# Some Great guitar playing for your pleasure!!



## handicap7

This kid is fantastic, if you are looking for some motivation, or inspiration to keep making your fingers burn. Then this is a good place to start, 13 years young and has about 60 different songs knocking about on you tube.


----------



## ryanuk

oh man how good is he!


----------



## VIPER

The lad's awesome (and I'm a guitarist so I know what I'm looking at ).

Check out his 'Living on a prayer' - brilliant! :thumb:


----------



## mwbpsx

sorry but this impressed me more :thumb:


----------



## Scotch

Viper said:


> The lad's awesome (and I'm a guitarist so I know what I'm looking at ).
> 
> Check out his 'Living on a prayer' - brilliant! :thumb:


Another Guitarist, Hura. Well here is one or two from me. Enjoy






and an oldie but a goodie on the 6 string:thumb:






and






I know they are not 8 or 9 but damn they can play

Cheers


----------



## qwertyuiop

All this guitar playin is makin me head hurt.(worse coz its kids doin it)Wish I started when I wuz a nipper!
Edit: about to be sick.
Edit:Uurgh! more sick.
Edit:Yeah! ave you noticed,the kid dunt take his baseball cap off once,tut, Amateur.


----------



## mwbpsx

get ya self on youtube and better this viper :lol:






even if it isnt your taste in music you have to admit its feckin genius :thumb:


----------



## RisingPower

Scotch said:


> YouTube - Joe Satriani - Flying In A Blue Dream (Satriani LIVE!)
> 
> Cheers


I really like satch's made of tears more:


----------



## mwbpsx

RisingPower said:


> I really like satch's made of tears more:
> 
> YouTube - Joe Satriani - Made of Tears (Live 2006)


sorry but ive seen and heard club players do as well if not better


----------



## swordjo

awesome


----------



## handicap7

Glad someone got this back onto the original topic:thumb:
And yeah that is one hell of a cover!!


----------



## Alex_225

That kid is very very good, let alone being only 13!!!

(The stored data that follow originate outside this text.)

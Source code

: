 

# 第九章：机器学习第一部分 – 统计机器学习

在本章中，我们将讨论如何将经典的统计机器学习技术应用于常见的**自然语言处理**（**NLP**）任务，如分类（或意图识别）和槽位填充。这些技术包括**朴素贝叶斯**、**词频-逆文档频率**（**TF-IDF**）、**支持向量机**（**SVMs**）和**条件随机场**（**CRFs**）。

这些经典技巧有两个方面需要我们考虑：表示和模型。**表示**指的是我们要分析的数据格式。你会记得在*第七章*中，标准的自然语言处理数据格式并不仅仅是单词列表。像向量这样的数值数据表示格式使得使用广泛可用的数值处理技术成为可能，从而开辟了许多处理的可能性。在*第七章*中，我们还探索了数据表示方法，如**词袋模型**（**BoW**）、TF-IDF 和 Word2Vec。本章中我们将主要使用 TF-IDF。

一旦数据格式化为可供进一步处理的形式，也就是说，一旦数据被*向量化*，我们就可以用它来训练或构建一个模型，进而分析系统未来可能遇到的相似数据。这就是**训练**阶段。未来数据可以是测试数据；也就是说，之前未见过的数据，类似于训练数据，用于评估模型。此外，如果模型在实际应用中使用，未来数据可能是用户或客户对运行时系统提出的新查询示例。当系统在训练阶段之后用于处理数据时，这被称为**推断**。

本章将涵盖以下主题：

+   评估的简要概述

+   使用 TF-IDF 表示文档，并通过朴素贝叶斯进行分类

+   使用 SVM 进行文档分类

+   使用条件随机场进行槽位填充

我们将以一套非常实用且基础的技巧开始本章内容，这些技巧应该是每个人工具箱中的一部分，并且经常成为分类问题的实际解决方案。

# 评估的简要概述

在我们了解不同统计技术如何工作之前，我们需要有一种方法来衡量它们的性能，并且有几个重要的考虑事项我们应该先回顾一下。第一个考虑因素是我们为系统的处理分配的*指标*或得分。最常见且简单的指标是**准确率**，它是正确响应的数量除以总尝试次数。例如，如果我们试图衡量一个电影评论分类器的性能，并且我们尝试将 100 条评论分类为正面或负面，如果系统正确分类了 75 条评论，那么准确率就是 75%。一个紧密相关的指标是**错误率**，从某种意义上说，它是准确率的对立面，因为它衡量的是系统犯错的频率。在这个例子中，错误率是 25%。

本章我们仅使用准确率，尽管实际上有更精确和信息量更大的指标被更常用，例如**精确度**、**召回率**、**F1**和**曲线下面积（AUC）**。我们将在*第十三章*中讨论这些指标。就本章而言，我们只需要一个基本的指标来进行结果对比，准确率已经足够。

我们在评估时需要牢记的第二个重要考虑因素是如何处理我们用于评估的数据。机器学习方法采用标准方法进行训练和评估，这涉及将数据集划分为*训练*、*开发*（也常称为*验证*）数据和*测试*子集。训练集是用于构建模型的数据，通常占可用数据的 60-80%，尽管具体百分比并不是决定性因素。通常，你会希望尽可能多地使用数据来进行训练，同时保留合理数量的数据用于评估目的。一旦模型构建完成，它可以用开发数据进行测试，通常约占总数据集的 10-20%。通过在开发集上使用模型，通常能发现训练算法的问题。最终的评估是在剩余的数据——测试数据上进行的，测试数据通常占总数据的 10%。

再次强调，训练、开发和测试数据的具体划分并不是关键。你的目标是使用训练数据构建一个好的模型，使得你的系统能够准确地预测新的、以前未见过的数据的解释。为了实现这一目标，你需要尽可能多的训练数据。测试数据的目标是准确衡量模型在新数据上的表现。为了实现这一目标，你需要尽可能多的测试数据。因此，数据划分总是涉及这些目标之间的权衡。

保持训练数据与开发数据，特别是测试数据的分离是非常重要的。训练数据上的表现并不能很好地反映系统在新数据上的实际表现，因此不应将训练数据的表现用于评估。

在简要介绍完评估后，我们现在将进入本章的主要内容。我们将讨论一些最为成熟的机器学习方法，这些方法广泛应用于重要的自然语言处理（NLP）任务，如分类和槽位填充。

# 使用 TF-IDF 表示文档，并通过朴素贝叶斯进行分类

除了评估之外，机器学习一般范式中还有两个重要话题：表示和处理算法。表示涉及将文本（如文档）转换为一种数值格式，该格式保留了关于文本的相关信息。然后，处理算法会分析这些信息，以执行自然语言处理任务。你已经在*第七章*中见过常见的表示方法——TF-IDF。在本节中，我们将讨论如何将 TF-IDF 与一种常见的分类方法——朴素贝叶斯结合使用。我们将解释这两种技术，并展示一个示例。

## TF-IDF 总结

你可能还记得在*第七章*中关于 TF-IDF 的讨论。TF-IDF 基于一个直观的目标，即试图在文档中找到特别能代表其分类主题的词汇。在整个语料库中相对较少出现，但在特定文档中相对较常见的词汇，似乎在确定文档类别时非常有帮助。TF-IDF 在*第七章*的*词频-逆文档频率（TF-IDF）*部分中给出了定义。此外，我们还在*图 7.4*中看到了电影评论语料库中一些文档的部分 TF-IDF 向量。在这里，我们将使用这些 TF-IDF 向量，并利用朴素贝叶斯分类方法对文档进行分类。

Just to add a youtube clip of some awesome guitar work. Utter cheese-fest but the two DragonForce guitarists are insanely good -






Just check out the solos about 3 minutes in, at 3.20 it goes mental.


----------



## RisingPower

Alex_225 said:


> That kid is very very good, let alone being only 13!!!
> 
> Just to add a youtube clip of some awesome guitar work. Utter cheese-fest but the two DragonForce guitarists are insanely good -
> 
> YouTube - Dragonforce Through The Fire And Flames Official Music Video
> 
> Just check out the solos about 3 minutes in, at 3.20 it goes mental.


Not bad at all, but I think yngwie is still a better guitarrist. Forget who dragonforce remind me of.


----------



## RisingPower

mwbpsx said:


> sorry but ive seen and heard club players do as well if not better


Like who? I've never seen anyone put as much emotion in as satch.


----------



## RisingPower

Got to have some MAB too:


----------



## Frothey

dragonforce can't play their songs live though . great training vid from Herman and Sam






the problem with MAB is it's just notes, like running scales rather than a tune. it's a same with a lot of kids on youtube - they've got really impressive technique, but no soul. the notes you don't play are just as important as the ones you do.....






notice how few scales are swept, most are picked.....


----------



## Scotch

Ladiez and Gents I give you

A Mr Wylde






Nuff said really...:thumb:


----------



## RisingPower

In The Detail said:


> the problem with MAB is it's just notes, like running scales rather than a tune. it's a same with a lot of kids on youtube - they've got really impressive technique, but no soul. the notes you don't play are just as important as the ones you do.....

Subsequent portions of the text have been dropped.